Pubblicato: 15.05.2026
















Giorno #14
Giovedì, 14.05.
Un nuovo giorno ci accoglie con il sole, quindi facciamo ordine nel caos della casa.
Troppo spazio è allettante e ci fa venire voglia di perdere la disciplina delle sistemazioni abituali.
Dopo colazione, iniziamo a scavare in modo graduale e a portare giù le ruote.
E prima di tutto, aria nella gomme.
Avremmo potuto farlo anche ieri, ma era giorno di riposo.
Batterie cariche (niente e-bike)
Con cibo a sufficienza e batterie cariche (parlo delle power bank), partiamo poco prima di mezzogiorno e ci facciamo strada attraverso la città.
Il semaforo ci insegna la pazienza e l'irrinunciabile ripartire ci infastidisce.
Ieri potevamo pedalare nel verde fino a pochi passi dalla città, mentre oggi un luogo si sussegue all'altro. Fortunatamente, ci sono piste ciclabili lungo la strada.
Ciò che il bollettino meteo ci aveva già preannunciato, lo vediamo avvicinarsi a causa del forte vento contrario.
Nuvole scure e pesanti di pioggia e poco dopo dobbiamo cambiarci in abbigliamento da pioggia a tempo di record. Così affrontiamo il temporale.
Presto il cielo torna a schiarirsi.
Probabilmente l'unico vantaggio di questo vento è che tutto passa in fretta.
Per fortuna indossiamo ancora un po' l'abbigliamento da pioggia, poiché a causa della combinazione di una grande pozzanghera e di un camion, vengo nuovamente inzuppato.
Non importa.
Un luogo si sussegue all'altro e la giornata ci offre poca varietà.
Proseguiamo su strade di campagna, ora sotto un freddo sole, attraverso una zona agricola piatta, passando accanto a giovani campi di grano e fiori di colza.
La vista libera in tutte le direzioni ci permette di ammirare il panorama e offre al vento la possibilità di esprimersi.
Il corpo si sta ancora abituando al fatto che siamo di nuovo seduti su selle, quando incontriamo un vecchio conoscente.
Una strada di sabbia, costretta a essere spinta. Il terreno è così fine che scivoliamo via immediatamente e restiamo bloccati. Nessuna possibilità di avanzare qui pedalando.
Provo continuamente, ma la triste verità è che Dave è più veloce di me con meno sforzo.

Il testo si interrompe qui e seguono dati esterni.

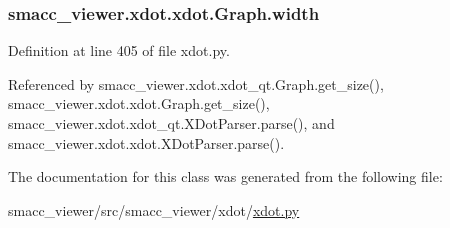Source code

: \subsubsection[{\texorpdfstring{width}{width}}]{\setlength{\rightskip}{0pt plus 5cm}smacc\+\_\+viewer.\+xdot.\+xdot.\+Graph.\+width}\hypertarget{classsmacc__viewer_1_1xdot_1_1xdot_1_1Graph_a85c4c590b6e678fa36f5765a7a55f070}{}\label{classsmacc__viewer_1_1xdot_1_1xdot_1_1Graph_a85c4c590b6e678fa36f5765a7a55f070}


Definition at line 405 of file xdot.\+py.



Referenced by smacc\+\_\+viewer.\+xdot.\+xdot\+\_\+qt.\+Graph.\+get\+\_\+size(), smacc\+\_\+viewer.\+xdot.\+xdot.\+Graph.\+get\+\_\+size(), smacc\+\_\+viewer.\+xdot.\+xdot\+\_\+qt.\+X\+Dot\+Parser.\+parse(), and smacc\+\_\+viewer.\+xdot.\+xdot.\+X\+Dot\+Parser.\+parse().



The documentation for this class was generated from the following file\+:\begin{DoxyCompactItemize}
\item 
smacc\+\_\+viewer/src/smacc\+\_\+viewer/xdot/\hyperlink{xdot_8py}{xdot.\+py}\end{DoxyCompactItemize}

Speriamo che i sentieri siano stati tracciati nell'ambito di un ampio progetto infrastrutturale e che nei prossimi tempi EuroVelo 9, che stiamo seguendo da oggi, diventi davvero eccellente da percorrere.
Follia se qualcuno considerasse le attuali condizioni come buone.
Dopo aver superato questa fase, ci godiamo la strada di campagna e le auto che ci scorrono accanto sono solo un male necessario. O il fatto che le strade siano straordinariamente dritte. Poi una curva. E l'ennesima retta.
Proseguiamo, questo è ciò che conta e ci fa sentire bene.
Alla sera riempiamo le scorte d'acqua e diamo un'occhiata alla mappa.
Ciò che ci è già saltato all'occhio è che la situazione boschiva è pessima.
Tanta agricoltura, insomma.
A quasi 20 km di distanza, la situazione sembra promettente. Quindi, andiamo, proviamo la nostra fortuna.
E la fortuna è fedele al nostro fianco. Almeno per quanto riguarda la ricerca.
Negli ultimi metri, dopo un avvallamento, mi cade gli occhiali da sole dalla tasca e ho un set di riparazione disperato. Che rabbia.
Nel frattempo, sondiamo la situazione, tutto tranquillo e dalla strada ci dirigiamo nei cespugli.
Cena, montaggio e rapidamente nei sacchi a pelo. La giornata è stata impegnativa e ci addormentiamo presto.